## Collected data
* * * * * * *

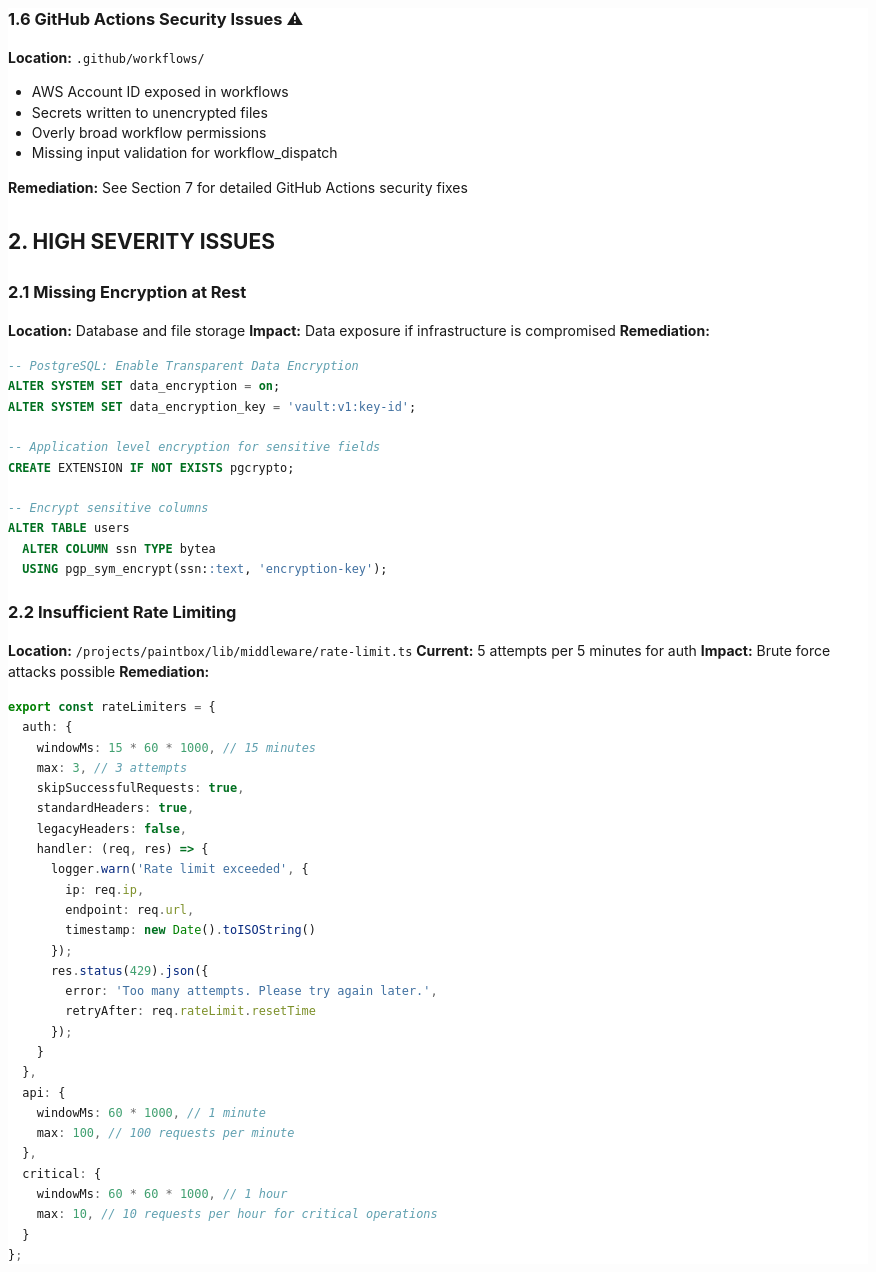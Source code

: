 ### 1.6 GitHub Actions Security Issues ⚠️
**Location:** `.github/workflows/`
- AWS Account ID exposed in workflows
- Secrets written to unencrypted files
- Overly broad workflow permissions
- Missing input validation for workflow_dispatch

**Remediation:** See Section 7 for detailed GitHub Actions security fixes

## 2. HIGH SEVERITY ISSUES

### 2.1 Missing Encryption at Rest
**Location:** Database and file storage
**Impact:** Data exposure if infrastructure is compromised
**Remediation:**
```sql
-- PostgreSQL: Enable Transparent Data Encryption
ALTER SYSTEM SET data_encryption = on;
ALTER SYSTEM SET data_encryption_key = 'vault:v1:key-id';

-- Application level encryption for sensitive fields
CREATE EXTENSION IF NOT EXISTS pgcrypto;

-- Encrypt sensitive columns
ALTER TABLE users 
  ALTER COLUMN ssn TYPE bytea 
  USING pgp_sym_encrypt(ssn::text, 'encryption-key');
```

### 2.2 Insufficient Rate Limiting
**Location:** `/projects/paintbox/lib/middleware/rate-limit.ts`
**Current:** 5 attempts per 5 minutes for auth
**Impact:** Brute force attacks possible
**Remediation:**
```typescript
export const rateLimiters = {
  auth: {
    windowMs: 15 * 60 * 1000, // 15 minutes
    max: 3, // 3 attempts
    skipSuccessfulRequests: true,
    standardHeaders: true,
    legacyHeaders: false,
    handler: (req, res) => {
      logger.warn('Rate limit exceeded', {
        ip: req.ip,
        endpoint: req.url,
        timestamp: new Date().toISOString()
      });
      res.status(429).json({
        error: 'Too many attempts. Please try again later.',
        retryAfter: req.rateLimit.resetTime
      });
    }
  },
  api: {
    windowMs: 60 * 1000, // 1 minute
    max: 100, // 100 requests per minute
  },
  critical: {
    windowMs: 60 * 60 * 1000, // 1 hour
    max: 10, // 10 requests per hour for critical operations
  }
};
```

* * * * * * *

## Your objective
Pull out each line of the records holding the string "ALTER".

## Answer for this exercise
ALTER SYSTEM SET data_encryption = on;
ALTER SYSTEM SET data_encryption_key = 'vault:v1:key-id';
ALTER TABLE users 
  ALTER COLUMN ssn TYPE bytea 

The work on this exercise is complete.